EXERCISE REQUIREMENTS →
Count the lines in the entries that contain the string "incrementally". State nothing but the number.

---------- INFORMATION PROVIDED

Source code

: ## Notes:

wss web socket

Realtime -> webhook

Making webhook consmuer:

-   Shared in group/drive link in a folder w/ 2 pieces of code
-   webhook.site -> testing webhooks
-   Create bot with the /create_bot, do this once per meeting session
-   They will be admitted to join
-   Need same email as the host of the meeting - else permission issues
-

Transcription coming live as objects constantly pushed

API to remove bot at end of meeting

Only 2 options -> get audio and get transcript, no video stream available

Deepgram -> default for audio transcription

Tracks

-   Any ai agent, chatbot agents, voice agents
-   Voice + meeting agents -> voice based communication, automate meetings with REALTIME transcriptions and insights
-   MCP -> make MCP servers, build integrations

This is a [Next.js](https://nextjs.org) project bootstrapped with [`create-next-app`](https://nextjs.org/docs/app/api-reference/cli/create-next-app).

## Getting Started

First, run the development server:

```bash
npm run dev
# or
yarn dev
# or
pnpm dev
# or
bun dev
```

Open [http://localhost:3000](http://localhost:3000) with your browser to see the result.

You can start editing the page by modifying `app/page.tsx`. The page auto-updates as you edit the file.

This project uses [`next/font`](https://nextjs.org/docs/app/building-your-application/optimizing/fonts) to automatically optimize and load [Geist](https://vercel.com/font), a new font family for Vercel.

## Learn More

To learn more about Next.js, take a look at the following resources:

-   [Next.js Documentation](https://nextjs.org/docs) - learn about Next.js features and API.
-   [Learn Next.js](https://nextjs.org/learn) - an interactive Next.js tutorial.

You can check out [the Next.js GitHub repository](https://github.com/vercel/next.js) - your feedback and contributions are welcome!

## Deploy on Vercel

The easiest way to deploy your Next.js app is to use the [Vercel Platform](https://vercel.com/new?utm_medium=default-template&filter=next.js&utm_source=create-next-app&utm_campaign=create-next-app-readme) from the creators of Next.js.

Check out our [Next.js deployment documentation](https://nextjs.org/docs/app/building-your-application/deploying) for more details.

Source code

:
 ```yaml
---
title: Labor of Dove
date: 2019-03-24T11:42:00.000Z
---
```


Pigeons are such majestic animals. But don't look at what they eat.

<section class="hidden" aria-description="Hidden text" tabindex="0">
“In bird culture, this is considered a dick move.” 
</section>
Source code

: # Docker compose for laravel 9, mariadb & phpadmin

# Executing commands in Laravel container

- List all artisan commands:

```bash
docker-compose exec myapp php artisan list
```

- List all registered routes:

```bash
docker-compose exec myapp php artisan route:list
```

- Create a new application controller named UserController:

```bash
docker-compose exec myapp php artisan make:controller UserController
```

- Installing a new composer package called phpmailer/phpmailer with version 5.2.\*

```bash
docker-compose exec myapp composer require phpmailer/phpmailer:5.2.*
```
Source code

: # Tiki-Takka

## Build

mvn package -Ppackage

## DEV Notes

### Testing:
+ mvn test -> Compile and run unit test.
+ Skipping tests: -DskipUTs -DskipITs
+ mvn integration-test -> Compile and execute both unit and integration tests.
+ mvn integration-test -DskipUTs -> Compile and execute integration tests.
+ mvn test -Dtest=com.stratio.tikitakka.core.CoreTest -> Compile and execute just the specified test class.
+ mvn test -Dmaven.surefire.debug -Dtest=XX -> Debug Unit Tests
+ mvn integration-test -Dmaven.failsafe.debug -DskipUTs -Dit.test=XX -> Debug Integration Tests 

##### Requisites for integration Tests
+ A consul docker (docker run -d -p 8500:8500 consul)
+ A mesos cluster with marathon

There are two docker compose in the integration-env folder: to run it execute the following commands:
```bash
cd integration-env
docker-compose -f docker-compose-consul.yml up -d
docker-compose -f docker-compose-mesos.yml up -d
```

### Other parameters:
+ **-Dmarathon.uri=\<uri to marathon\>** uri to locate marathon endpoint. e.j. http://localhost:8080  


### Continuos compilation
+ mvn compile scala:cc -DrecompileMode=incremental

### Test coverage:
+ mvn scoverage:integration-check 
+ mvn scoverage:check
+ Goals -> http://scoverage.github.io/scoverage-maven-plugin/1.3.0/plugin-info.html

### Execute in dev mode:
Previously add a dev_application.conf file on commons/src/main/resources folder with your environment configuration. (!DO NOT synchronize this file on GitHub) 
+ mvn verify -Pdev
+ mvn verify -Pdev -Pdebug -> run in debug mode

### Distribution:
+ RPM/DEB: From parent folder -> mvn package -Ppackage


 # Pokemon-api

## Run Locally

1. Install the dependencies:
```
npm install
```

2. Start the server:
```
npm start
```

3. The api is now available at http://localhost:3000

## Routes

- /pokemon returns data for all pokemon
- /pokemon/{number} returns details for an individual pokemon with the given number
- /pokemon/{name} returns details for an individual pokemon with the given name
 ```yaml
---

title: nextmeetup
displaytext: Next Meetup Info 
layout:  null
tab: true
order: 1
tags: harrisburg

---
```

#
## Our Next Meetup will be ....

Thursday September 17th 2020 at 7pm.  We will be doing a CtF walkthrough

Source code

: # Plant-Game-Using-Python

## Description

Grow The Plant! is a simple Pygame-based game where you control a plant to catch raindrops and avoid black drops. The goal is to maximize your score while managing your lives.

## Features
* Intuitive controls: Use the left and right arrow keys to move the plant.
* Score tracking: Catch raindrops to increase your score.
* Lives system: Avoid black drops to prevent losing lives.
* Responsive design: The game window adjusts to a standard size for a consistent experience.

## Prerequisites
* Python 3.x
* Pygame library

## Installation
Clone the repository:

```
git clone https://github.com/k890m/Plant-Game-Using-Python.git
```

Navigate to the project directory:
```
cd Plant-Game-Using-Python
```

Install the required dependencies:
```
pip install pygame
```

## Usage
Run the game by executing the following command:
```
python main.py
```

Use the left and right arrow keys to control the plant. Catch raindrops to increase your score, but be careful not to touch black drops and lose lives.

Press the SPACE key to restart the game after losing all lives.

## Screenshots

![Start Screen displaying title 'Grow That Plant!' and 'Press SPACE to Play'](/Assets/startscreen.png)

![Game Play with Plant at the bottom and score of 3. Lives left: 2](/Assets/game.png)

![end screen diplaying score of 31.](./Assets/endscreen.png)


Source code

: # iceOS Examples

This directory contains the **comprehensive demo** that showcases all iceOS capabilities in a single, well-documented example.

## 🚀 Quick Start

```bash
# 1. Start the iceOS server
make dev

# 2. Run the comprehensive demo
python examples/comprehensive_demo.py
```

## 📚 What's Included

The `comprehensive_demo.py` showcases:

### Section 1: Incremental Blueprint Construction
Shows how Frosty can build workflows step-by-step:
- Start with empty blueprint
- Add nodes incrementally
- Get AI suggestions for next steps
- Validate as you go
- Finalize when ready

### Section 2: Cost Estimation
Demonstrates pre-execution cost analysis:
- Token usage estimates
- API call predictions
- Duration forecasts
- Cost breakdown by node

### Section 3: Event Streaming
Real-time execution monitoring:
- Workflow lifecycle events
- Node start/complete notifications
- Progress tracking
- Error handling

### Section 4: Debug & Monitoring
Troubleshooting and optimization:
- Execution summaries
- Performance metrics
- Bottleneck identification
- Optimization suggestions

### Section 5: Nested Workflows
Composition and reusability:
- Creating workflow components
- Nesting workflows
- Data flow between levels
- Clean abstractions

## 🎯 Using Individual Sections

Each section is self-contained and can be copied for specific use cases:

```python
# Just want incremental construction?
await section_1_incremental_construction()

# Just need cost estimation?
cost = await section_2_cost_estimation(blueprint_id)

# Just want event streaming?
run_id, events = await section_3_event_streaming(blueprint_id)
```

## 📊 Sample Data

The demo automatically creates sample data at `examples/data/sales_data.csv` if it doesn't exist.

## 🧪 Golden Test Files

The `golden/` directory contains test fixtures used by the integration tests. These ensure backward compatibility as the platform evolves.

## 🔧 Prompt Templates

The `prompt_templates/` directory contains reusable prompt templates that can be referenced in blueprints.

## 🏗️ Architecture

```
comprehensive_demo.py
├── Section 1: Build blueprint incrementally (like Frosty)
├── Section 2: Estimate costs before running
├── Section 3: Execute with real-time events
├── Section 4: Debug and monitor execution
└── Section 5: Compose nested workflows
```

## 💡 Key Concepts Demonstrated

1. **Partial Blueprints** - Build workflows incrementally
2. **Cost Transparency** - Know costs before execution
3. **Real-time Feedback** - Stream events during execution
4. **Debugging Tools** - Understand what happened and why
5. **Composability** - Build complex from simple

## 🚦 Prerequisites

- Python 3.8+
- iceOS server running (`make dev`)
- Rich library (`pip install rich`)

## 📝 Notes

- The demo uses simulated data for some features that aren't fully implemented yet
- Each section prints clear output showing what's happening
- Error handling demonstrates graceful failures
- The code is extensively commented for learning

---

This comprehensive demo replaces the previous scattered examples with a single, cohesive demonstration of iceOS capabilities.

--------------------

RESULT OF THIS TASK →
3